Stored items from a collection
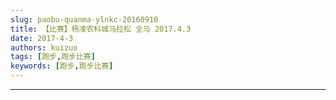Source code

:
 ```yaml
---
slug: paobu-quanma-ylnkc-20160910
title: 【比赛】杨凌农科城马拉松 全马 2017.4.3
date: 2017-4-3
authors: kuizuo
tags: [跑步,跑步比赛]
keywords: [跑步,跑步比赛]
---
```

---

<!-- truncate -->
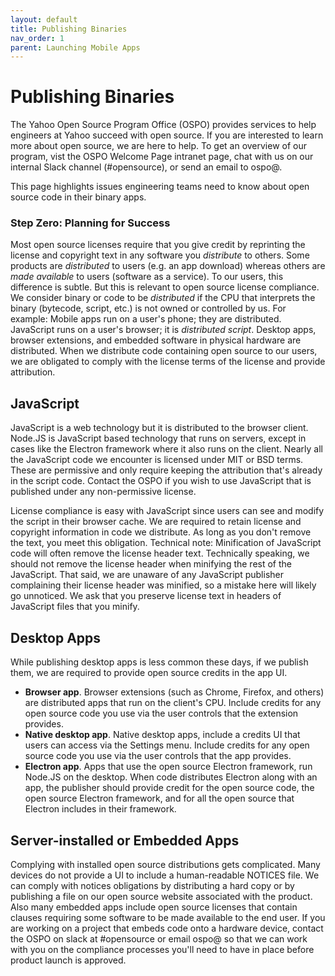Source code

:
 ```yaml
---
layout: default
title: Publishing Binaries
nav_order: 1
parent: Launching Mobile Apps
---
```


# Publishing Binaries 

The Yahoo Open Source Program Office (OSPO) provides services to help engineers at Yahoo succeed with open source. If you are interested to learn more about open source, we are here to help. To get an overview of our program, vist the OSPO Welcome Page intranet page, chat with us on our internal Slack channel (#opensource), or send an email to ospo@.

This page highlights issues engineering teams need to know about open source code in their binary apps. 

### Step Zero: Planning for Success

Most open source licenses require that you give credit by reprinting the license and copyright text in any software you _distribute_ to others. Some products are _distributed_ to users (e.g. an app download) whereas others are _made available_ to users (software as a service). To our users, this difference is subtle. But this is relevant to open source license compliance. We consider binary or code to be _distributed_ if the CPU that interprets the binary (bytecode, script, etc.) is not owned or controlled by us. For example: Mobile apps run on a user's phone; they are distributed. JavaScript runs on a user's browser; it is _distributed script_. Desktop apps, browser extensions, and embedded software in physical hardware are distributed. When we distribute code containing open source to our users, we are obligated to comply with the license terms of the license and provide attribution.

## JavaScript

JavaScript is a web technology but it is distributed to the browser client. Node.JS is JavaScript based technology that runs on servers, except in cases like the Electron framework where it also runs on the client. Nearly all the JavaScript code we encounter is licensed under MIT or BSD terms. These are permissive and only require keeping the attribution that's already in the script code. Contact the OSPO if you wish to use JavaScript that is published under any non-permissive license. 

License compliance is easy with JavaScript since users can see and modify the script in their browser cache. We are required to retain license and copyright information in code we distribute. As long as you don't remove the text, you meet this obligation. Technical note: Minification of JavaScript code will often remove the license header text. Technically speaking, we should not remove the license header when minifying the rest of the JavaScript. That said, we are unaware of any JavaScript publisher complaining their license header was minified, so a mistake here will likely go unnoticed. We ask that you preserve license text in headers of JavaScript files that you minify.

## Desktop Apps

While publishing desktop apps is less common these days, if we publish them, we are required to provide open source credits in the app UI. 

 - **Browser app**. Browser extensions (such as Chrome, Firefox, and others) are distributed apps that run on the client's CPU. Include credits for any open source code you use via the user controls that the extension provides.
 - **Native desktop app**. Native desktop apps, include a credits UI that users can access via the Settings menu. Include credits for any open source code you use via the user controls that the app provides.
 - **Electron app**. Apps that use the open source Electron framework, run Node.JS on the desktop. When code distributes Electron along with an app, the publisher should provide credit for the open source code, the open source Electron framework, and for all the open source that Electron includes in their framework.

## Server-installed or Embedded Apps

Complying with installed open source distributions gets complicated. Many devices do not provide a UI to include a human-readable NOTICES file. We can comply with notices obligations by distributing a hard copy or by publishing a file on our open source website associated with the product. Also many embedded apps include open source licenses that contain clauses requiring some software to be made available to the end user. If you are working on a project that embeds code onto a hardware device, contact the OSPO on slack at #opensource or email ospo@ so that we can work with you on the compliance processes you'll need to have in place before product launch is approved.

TASK TO CARRY OUT
Please transcribe each entry exactly and exclude any image it contains.

EXERCISE RESPONSE
Source code

:
 ```yaml
---
slug: paobu-quanma-ylnkc-20160910
title: 【比赛】杨凌农科城马拉松 全马 2017.4.3
date: 2017-4-3
authors: kuizuo
tags: [跑步,跑步比赛]
keywords: [跑步,跑步比赛]
---
```

---

<!-- truncate -->
Source code

:
 ```yaml
---
layout: default
title: Publishing Binaries
nav_order: 1
parent: Launching Mobile Apps
---
```


# Publishing Binaries 

The Yahoo Open Source Program Office (OSPO) provides services to help engineers at Yahoo succeed with open source. If you are interested to learn more about open source, we are here to help. To get an overview of our program, vist the OSPO Welcome Page intranet page, chat with us on our internal Slack channel (#opensource), or send an email to ospo@.

This page highlights issues engineering teams need to know about open source code in their binary apps. 

### Step Zero: Planning for Success

Most open source licenses require that you give credit by reprinting the license and copyright text in any software you _distribute_ to others. Some products are _distributed_ to users (e.g. an app download) whereas others are _made available_ to users (software as a service). To our users, this difference is subtle. But this is relevant to open source license compliance. We consider binary or code to be _distributed_ if the CPU that interprets the binary (bytecode, script, etc.) is not owned or controlled by us. For example: Mobile apps run on a user's phone; they are distributed. JavaScript runs on a user's browser; it is _distributed script_. Desktop apps, browser extensions, and embedded software in physical hardware are distributed. When we distribute code containing open source to our users, we are obligated to comply with the license terms of the license and provide attribution.

## JavaScript

JavaScript is a web technology but it is distributed to the browser client. Node.JS is JavaScript based technology that runs on servers, except in cases like the Electron framework where it also runs on the client. Nearly all the JavaScript code we encounter is licensed under MIT or BSD terms. These are permissive and only require keeping the attribution that's already in the script code. Contact the OSPO if you wish to use JavaScript that is published under any non-permissive license. 

License compliance is easy with JavaScript since users can see and modify the script in their browser cache. We are required to retain license and copyright information in code we distribute. As long as you don't remove the text, you meet this obligation. Technical note: Minification of JavaScript code will often remove the license header text. Technically speaking, we should not remove the license header when minifying the rest of the JavaScript. That said, we are unaware of any JavaScript publisher complaining their license header was minified, so a mistake here will likely go unnoticed. We ask that you preserve license text in headers of JavaScript files that you minify.

## Desktop Apps

While publishing desktop apps is less common these days, if we publish them, we are required to provide open source credits in the app UI. 

 - **Browser app**. Browser extensions (such as Chrome, Firefox, and others) are distributed apps that run on the client's CPU. Include credits for any open source code you use via the user controls that the extension provides.
 - **Native desktop app**. Native desktop apps, include a credits UI that users can access via the Settings menu. Include credits for any open source code you use via the user controls that the app provides.
 - **Electron app**. Apps that use the open source Electron framework, run Node.JS on the desktop. When code distributes Electron along with an app, the publisher should provide credit for the open source code, the open source Electron framework, and for all the open source that Electron includes in their framework.

## Server-installed or Embedded Apps

Complying with installed open source distributions gets complicated. Many devices do not provide a UI to include a human-readable NOTICES file. We can comply with notices obligations by distributing a hard copy or by publishing a file on our open source website associated with the product. Also many embedded apps include open source licenses that contain clauses requiring some software to be made available to the end user. If you are working on a project that embeds code onto a hardware device, contact the OSPO on slack at #opensource or email ospo@ so that we can work with you on the compliance processes you'll need to have in place before product launch is approved.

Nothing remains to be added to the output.